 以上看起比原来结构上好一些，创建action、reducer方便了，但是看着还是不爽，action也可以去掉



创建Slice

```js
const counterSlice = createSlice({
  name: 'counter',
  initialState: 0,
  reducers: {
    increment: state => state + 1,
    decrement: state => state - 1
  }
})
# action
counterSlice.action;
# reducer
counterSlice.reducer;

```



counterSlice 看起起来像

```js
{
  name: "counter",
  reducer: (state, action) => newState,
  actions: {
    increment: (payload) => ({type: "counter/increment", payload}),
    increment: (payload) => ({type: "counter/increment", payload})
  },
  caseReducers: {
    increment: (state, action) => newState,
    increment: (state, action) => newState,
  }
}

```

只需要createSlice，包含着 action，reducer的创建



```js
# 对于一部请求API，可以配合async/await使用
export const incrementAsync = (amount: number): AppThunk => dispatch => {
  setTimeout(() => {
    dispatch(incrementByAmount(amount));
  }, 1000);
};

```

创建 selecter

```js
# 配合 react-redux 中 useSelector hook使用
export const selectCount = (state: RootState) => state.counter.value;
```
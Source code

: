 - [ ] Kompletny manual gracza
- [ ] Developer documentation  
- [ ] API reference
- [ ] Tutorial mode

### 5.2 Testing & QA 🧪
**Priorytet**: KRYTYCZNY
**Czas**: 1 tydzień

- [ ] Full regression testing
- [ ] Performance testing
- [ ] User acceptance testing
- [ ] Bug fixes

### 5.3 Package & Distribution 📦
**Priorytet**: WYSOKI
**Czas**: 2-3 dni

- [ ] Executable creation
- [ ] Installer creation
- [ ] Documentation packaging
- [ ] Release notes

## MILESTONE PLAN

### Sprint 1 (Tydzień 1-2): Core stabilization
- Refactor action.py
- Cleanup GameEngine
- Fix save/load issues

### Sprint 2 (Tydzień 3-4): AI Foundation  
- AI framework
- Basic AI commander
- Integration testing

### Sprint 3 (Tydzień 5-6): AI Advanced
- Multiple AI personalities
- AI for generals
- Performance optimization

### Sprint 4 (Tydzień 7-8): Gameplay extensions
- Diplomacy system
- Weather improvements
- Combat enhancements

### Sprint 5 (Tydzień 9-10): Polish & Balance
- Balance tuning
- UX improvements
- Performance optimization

**YOUR INSTRUCTIONS**
Going line by line, copy the data above exactly.

**ANSWER TO THE PROBLEM**
 以上看起比原来结构上好一些，创建action、reducer方便了，但是看着还是不爽，action也可以去掉



创建Slice

```js
const counterSlice = createSlice({
  name: 'counter',
  initialState: 0,
  reducers: {
    increment: state => state + 1,
    decrement: state => state - 1
  }
})
# action
counterSlice.action;
# reducer
counterSlice.reducer;

```



counterSlice 看起起来像

```js
{
  name: "counter",
  reducer: (state, action) => newState,
  actions: {
    increment: (payload) => ({type: "counter/increment", payload}),
    increment: (payload) => ({type: "counter/increment", payload})
  },
  caseReducers: {
    increment: (state, action) => newState,
    increment: (state, action) => newState,
  }
}

```

只需要createSlice，包含着 action，reducer的创建



```js
# 对于一部请求API，可以配合async/await使用
export const incrementAsync = (amount: number): AppThunk => dispatch => {
  setTimeout(() => {
    dispatch(incrementByAmount(amount));
  }, 1000);
};

```

创建 selecter

```js
# 配合 react-redux 中 useSelector hook使用
export const selectCount = (state: RootState) => state.counter.value;
```
Source code

: - [ ] Kompletny manual gracza
- [ ] Developer documentation  
- [ ] API reference
- [ ] Tutorial mode

### 5.2 Testing & QA 🧪
**Priorytet**: KRYTYCZNY
**Czas**: 1 tydzień

- [ ] Full regression testing
- [ ] Performance testing
- [ ] User acceptance testing
- [ ] Bug fixes

### 5.3 Package & Distribution 📦
**Priorytet**: WYSOKI
**Czas**: 2-3 dni

- [ ] Executable creation
- [ ] Installer creation
- [ ] Documentation packaging
- [ ] Release notes

## MILESTONE PLAN

### Sprint 1 (Tydzień 1-2): Core stabilization
- Refactor action.py
- Cleanup GameEngine
- Fix save/load issues

### Sprint 2 (Tydzień 3-4): AI Foundation  
- AI framework
- Basic AI commander
- Integration testing

### Sprint 3 (Tydzień 5-6): AI Advanced
- Multiple AI personalities
- AI for generals
- Performance optimization

### Sprint 4 (Tydzień 7-8): Gameplay extensions
- Diplomacy system
- Weather improvements
- Combat enhancements

### Sprint 5 (Tydzień 9-10): Polish & Balance
- Balance tuning
- UX improvements
- Performance optimization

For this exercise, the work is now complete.